Was wondering if somebody could help me with an issue I am having with DEXSeq. The issue is that I am getting basically 100,s of thousands of exons being deferentially used in a time course experiment I am carrying out and was wondering if somebody that has experience with this could help me/look over my code. I have about 100 samples but have cut down to organs in which I have at least 2 replicates (so far) per time point. The time points are p3, p15, p30 and p60 with an additional 4 time points coming from sequencing results in the near future.

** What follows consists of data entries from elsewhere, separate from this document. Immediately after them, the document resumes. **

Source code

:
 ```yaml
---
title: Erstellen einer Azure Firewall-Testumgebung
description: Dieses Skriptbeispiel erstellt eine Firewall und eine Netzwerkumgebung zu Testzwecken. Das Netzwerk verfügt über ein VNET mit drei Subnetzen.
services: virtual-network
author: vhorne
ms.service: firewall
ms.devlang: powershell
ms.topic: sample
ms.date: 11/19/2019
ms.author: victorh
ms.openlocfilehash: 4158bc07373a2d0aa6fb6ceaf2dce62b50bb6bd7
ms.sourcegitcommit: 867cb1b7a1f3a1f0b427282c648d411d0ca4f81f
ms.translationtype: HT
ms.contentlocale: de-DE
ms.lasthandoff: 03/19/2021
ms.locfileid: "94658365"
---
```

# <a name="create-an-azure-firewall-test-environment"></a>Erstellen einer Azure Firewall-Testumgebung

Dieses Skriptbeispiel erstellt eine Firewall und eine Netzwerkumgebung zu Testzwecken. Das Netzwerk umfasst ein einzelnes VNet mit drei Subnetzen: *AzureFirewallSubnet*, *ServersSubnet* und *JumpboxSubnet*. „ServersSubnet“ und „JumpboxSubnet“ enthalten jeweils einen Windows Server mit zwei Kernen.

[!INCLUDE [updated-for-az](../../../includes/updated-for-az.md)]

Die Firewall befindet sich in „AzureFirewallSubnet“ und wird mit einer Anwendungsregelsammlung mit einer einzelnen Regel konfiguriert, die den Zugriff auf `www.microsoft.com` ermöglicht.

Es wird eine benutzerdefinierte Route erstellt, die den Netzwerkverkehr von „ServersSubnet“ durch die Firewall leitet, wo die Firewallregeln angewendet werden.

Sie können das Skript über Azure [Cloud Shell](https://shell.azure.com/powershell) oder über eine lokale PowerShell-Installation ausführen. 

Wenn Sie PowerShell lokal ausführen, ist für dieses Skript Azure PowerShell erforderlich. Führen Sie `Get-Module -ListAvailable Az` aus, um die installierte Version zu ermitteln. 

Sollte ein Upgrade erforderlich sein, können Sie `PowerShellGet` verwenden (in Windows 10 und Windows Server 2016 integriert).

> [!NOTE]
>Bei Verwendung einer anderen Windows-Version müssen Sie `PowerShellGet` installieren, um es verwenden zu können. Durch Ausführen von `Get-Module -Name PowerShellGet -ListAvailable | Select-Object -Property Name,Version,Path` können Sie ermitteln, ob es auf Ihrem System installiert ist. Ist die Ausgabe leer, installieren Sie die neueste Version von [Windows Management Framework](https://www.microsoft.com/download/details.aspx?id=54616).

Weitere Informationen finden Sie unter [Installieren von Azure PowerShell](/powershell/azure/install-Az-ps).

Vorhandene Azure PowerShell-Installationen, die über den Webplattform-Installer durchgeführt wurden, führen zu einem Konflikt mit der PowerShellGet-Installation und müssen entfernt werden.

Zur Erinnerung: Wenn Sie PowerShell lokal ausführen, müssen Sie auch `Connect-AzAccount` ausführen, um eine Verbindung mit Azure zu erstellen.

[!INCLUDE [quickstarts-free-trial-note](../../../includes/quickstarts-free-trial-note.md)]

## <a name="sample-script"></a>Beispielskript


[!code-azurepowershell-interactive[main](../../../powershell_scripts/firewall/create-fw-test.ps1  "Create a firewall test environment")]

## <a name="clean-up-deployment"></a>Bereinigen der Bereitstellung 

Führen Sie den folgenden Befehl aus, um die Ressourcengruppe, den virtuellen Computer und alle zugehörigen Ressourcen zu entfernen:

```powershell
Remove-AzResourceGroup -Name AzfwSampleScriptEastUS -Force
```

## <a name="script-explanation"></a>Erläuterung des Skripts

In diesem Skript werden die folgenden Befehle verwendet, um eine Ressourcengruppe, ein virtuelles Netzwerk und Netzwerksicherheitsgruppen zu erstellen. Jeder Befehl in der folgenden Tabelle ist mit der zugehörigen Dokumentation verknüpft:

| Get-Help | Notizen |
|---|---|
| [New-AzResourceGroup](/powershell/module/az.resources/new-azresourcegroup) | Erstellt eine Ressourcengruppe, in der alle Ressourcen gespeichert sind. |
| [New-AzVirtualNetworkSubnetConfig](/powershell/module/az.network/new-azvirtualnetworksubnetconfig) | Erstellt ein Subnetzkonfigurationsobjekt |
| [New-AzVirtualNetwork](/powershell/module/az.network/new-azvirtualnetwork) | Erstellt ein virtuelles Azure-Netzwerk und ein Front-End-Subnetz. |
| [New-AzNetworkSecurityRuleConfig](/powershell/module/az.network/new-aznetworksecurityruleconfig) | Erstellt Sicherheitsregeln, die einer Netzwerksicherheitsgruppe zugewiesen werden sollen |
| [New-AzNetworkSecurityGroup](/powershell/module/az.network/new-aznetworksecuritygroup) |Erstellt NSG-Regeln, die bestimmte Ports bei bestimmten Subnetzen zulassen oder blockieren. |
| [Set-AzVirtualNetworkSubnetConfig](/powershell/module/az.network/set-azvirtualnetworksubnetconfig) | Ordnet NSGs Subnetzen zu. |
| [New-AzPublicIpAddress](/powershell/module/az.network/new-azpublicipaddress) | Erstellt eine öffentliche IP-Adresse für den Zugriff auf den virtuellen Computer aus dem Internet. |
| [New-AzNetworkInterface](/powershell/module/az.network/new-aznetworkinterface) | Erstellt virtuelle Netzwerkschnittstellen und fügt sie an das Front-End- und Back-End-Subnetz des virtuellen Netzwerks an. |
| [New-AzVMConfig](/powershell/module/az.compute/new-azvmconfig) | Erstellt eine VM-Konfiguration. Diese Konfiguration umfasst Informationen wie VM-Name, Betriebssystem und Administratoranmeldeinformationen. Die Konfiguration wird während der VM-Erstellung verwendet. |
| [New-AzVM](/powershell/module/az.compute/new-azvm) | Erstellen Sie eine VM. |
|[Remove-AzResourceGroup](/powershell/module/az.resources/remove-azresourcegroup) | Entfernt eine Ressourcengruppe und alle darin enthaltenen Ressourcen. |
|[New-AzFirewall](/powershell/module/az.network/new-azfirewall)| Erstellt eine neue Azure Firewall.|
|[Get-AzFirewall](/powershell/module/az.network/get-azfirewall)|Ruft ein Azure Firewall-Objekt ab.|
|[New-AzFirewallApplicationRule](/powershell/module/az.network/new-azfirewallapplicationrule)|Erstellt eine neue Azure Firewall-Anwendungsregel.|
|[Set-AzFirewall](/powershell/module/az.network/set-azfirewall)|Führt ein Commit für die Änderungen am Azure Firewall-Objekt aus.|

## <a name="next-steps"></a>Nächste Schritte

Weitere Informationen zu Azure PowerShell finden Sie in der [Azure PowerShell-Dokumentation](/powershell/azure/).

The aim of this question I have is as follows: Is there a difference in exon usage in each organ going from p3 up to p60. After this, can I identify exons that are deferentially used across all organs or a subset of organs?

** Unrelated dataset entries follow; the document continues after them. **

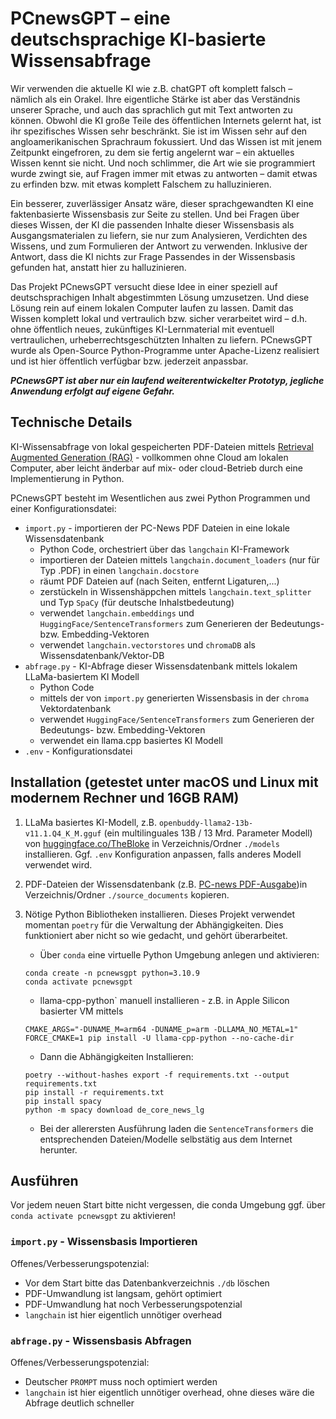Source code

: # PCnewsGPT – eine deutschsprachige KI-basierte Wissensabfrage

Wir verwenden die aktuelle KI wie z.B. chatGPT oft komplett falsch – nämlich als ein Orakel. Ihre eigentliche Stärke ist aber das Verständnis unserer Sprache, und auch das sprachlich gut mit Text antworten zu können. Obwohl die KI große Teile des öffentlichen Internets gelernt hat, ist ihr spezifisches Wissen sehr beschränkt. Sie ist im Wissen sehr auf den angloamerikanischen Sprachraum fokussiert. Und das Wissen ist mit jenem Zeitpunkt eingefroren, zu dem sie fertig angelernt war – ein aktuelles Wissen kennt sie nicht. Und noch schlimmer, die Art wie sie programmiert wurde zwingt sie, auf Fragen immer mit etwas zu antworten – damit etwas zu erfinden bzw. mit etwas komplett Falschem zu halluzinieren.

Ein besserer, zuverlässiger Ansatz wäre, dieser sprachgewandten KI eine faktenbasierte Wissensbasis zur Seite zu stellen. Und bei Fragen über dieses Wissen, der KI die passenden Inhalte dieser Wissensbasis als Ausgangsmaterialen zu liefern, sie nur zum Analysieren, Verdichten des Wissens, und zum Formulieren der Antwort zu verwenden. Inklusive der Antwort, dass die KI nichts zur Frage Passendes in der Wissensbasis gefunden hat, anstatt hier zu halluzinieren.

Das Projekt PCnewsGPT versucht diese Idee in einer speziell auf deutschsprachigen Inhalt abgestimmten Lösung umzusetzen. Und diese Lösung rein auf einem lokalen Computer laufen zu lassen. Damit das Wissen komplett lokal und vertraulich bzw. sicher verarbeitet wird – d.h. ohne öffentlich neues, zukünftiges KI-Lernmaterial mit eventuell vertraulichen, urheberrechtsgeschützten Inhalten zu liefern. PCnewsGPT wurde als Open-Source Python-Programme unter Apache-Lizenz realisiert und ist hier öffentlich verfügbar bzw. jederzeit anpassbar.

***PCnewsGPT ist aber nur ein laufend weiterentwickelter Prototyp, jegliche Anwendung erfolgt auf eigene Gefahr.***

## Technische Details

KI-Wissensabfrage von lokal gespeicherten PDF-Dateien mittels [Retrieval Augmented Generation (RAG)](https://www.promptingguide.ai/techniques/rag) - vollkommen ohne Cloud am lokalen Computer, aber leicht änderbar auf mix- oder cloud-Betrieb durch eine Implementierung in Python.

PCnewsGPT besteht im Wesentlichen aus zwei Python Programmen und einer Konfigurationsdatei:

+ `import.py` - importieren der PC-News PDF Dateien in eine lokale Wissensdatenbank
  + Python Code, orchestriert über das `langchain` KI-Framework
  + importieren der Dateien mittels `langchain.document_loaders` (nur für Typ .PDF) in einen `langchain.docstore`
  + räumt PDF Dateien auf (nach Seiten, entfernt Ligaturen,...)
  + zerstückeln in Wissenshäppchen mittels `langchain.text_splitter` und Typ `SpaCy` (für deutsche Inhalstbedeutung)
  + verwendet `langchain.embeddings` und `HuggingFace/SentenceTransformers` zum Generieren der Bedeutungs- bzw. Embedding-Vektoren
  + verwendet `langchain.vectorstores` und `chromaDB` als Wissensdatenbank/Vektor-DB
+ `abfrage.py` - KI-Abfrage dieser Wissensdatenbank mittels lokalem LLaMa-basiertem KI Modell
  + Python Code
  + mittels der von `import.py` generierten Wissensbasis in der `chroma` Vektordatenbank
  + verwendet `HuggingFace/SentenceTransformers` zum Generieren der Bedeutungs- bzw. Embedding-Vektoren
  + verwendet ein llama.cpp basiertes KI Modell
+ `.env` - Konfigurationsdatei

## Installation (getestet unter macOS und Linux mit modernem Rechner und 16GB RAM)

1. LLaMa basiertes KI-Modell, z.B. `openbuddy-llama2-13b-v11.1.Q4_K_M.gguf` (ein multilinguales 13B / 13 Mrd. Parameter Modell) von [huggingface.co/TheBloke](https://huggingface.co/TheBloke) in Verzeichnis/Ordner `./models` installieren. Ggf. `.env` Konfiguration anpassen, falls anderes Modell verwendet wird.

2. PDF-Dateien der Wissensdatenbank (z.B. [PC-news PDF-Ausgabe](http://d.pcnews.at/_pdf/n178.pdf))in Verzeichnis/Ordner `./source_documents` kopieren.

3. Nötige Python Bibliotheken installieren. Dieses Projekt verwendet momentan `poetry` für die Verwaltung der Abhängigkeiten. Dies funktioniert aber nicht so wie gedacht, und gehört überarbeitet.

    + Über `conda` eine virtuelle Python Umgebung anlegen und aktivieren:

    ```shell
    conda create -n pcnewsgpt python=3.10.9
    conda activate pcnewsgpt
    ```

    + llama-cpp-python` manuell installieren - z.B. in Apple Silicon basierter VM mittels

    ```shell
    CMAKE_ARGS="-DUNAME_M=arm64 -DUNAME_p=arm -DLLAMA_NO_METAL=1" FORCE_CMAKE=1 pip install -U llama-cpp-python --no-cache-dir
    ```

    + Dann die Abhängigkeiten Installieren:

    ```shell
    poetry --without-hashes export -f requirements.txt --output requirements.txt
    pip install -r requirements.txt
    pip install spacy
    python -m spacy download de_core_news_lg
    ```

    + Bei der allerersten Ausführung laden die `SentenceTransformers` die entsprechenden Dateien/Modelle selbstätig aus dem Internet herunter.

## Ausführen

Vor jedem neuen Start bitte nicht vergessen, die conda Umgebung ggf. über `conda activate pcnewsgpt` zu aktivieren!

### `import.py` - Wissensbasis Importieren

Offenes/Verbesserungspotenzial:

+ Vor dem Start bitte das Datenbankverzeichnis `./db` löschen
+ PDF-Umwandlung ist langsam, gehört optimiert
+ PDF-Umwandlung hat noch Verbesserungspotenzial
+ `langchain` ist hier eigentlich unnötiger overhead

### `abfrage.py` - Wissensbasis Abfragen

Offenes/Verbesserungspotenzial:

+ Deutscher `PROMPT` muss noch optimiert werden
+ `langchain` ist hier eigentlich unnötiger overhead, ohne dieses wäre die Abfrage deutlich schneller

I have no trouble doing this analysis for differential gene expresion across time but I think I have become a bit confused, especially with the sample data with DEXSeq: The code is as follows:
hse <- makeTxDbFromBiomart(biomart="ensembl", dataset="mmusculus_gene_ensembl")
exonsByGene <- exonsBy(hse, by="gene")
exonicParts = disjointExons( hse, aggregateGenes=FALSE )
bamDir<- file.path(file= "Amir Raw RNA-sq data/")
fls <-list.files( bamDir, pattern="bam$", full=TRUE )
bamlst = BamFileList( fls, index=character(), yieldSize=100000,
SE = summarizeOverlaps( exonicParts, bamlst, mode="Union",
singleEnd=FALSE, ignore.strand=TRUE, inter.feature=FALSE,
I am then pulling the sample data from columns in my metadata sheet name sampledataalltimepoints:
diffexon<-DEXSeqDataSetFromSE( SE ,design= ~condition+Organ+exon )
head( counts(diffexon), 5 )
[,1] [,2] [,3] [,4] [,5] [,6] [,7] [,8]
ENSMUSG00000000001:E001 459 1992 552 2052 1028 654 907 1576
ENSMUSG00000000001:E002 51 394 90 297 173 110 154 391
ENSMUSG00000000001:E003 126 393 99 333 203 118 144 374
ENSMUSG00000000001:E004 139 365 110 305 179 110 139 340
ENSMUSG00000000001:E005 212 439 121 403 206 152 199 418.... etc
diffexon = estimateSizeFactors( diffexon )
dxd<-estimateDispersions(diffexon ).... Very time consuming!
diffexonusage = testForDEU( dxd, fullModel = ~condition+Organ+exon, reducedModel = ~Organ, BPPARAM = BPPARAM)
dxd = estimateExonFoldChanges(diffexonusage , fitExpToVar ="condition", BPPARAM = BPPARAM, independentFiltering = F)
dxr1 = DEXSeqResults( dxd )
DataFrame with 452908 rows and 17 columns
ENSMUSG00000000001:E001 ENSMUSG00000000001 E001
ENSMUSG00000000001:E002 ENSMUSG00000000001 E002
ENSMUSG00000000001:E003 ENSMUSG00000000001 E003
ENSMUSG00000000001:E004 ENSMUSG00000000001 E004
ENSMUSG00000000001:E005 ENSMUSG00000000001 E005
... ... ...
ENSMUSG00000116527:E011 ENSMUSG00000116527 E011
ENSMUSG00000116527:E012 ENSMUSG00000116527 E012
ENSMUSG00000116527:E013 ENSMUSG00000116527 E013
ENSMUSG00000116527:E014 ENSMUSG00000116527 E014
ENSMUSG00000116528:E001 ENSMUSG00000116528 E001
exonBaseMean dispersion stat
<numeric> <numeric> <numeric>
ENSMUSG00000000001:E001 657.8843 0.10376174 14.42773
ENSMUSG00000000001:E002 106.5895 0.13580335 972.78567
ENSMUSG00000000001:E003 112.4083 0.09943998 1267.37422
ENSMUSG00000000001:E004 105.6330 0.09874353 1331.44409
ENSMUSG00000000001:E005 134.5156 0.09485669 1153.30200... etc
By making the reduced model organ, am I not lookinf for the effects of time and exon usage?
This seems very vert wrong to me given the massive amount of differentially expressed exons.. and MA plot essentially is a splash of red for significant genes across the whole plot. Is the design I am using wrong, again, to test for differential exon usage across time in each organ? any help would be hugely helpful as this is an important analysis for me. Many thanks in advance!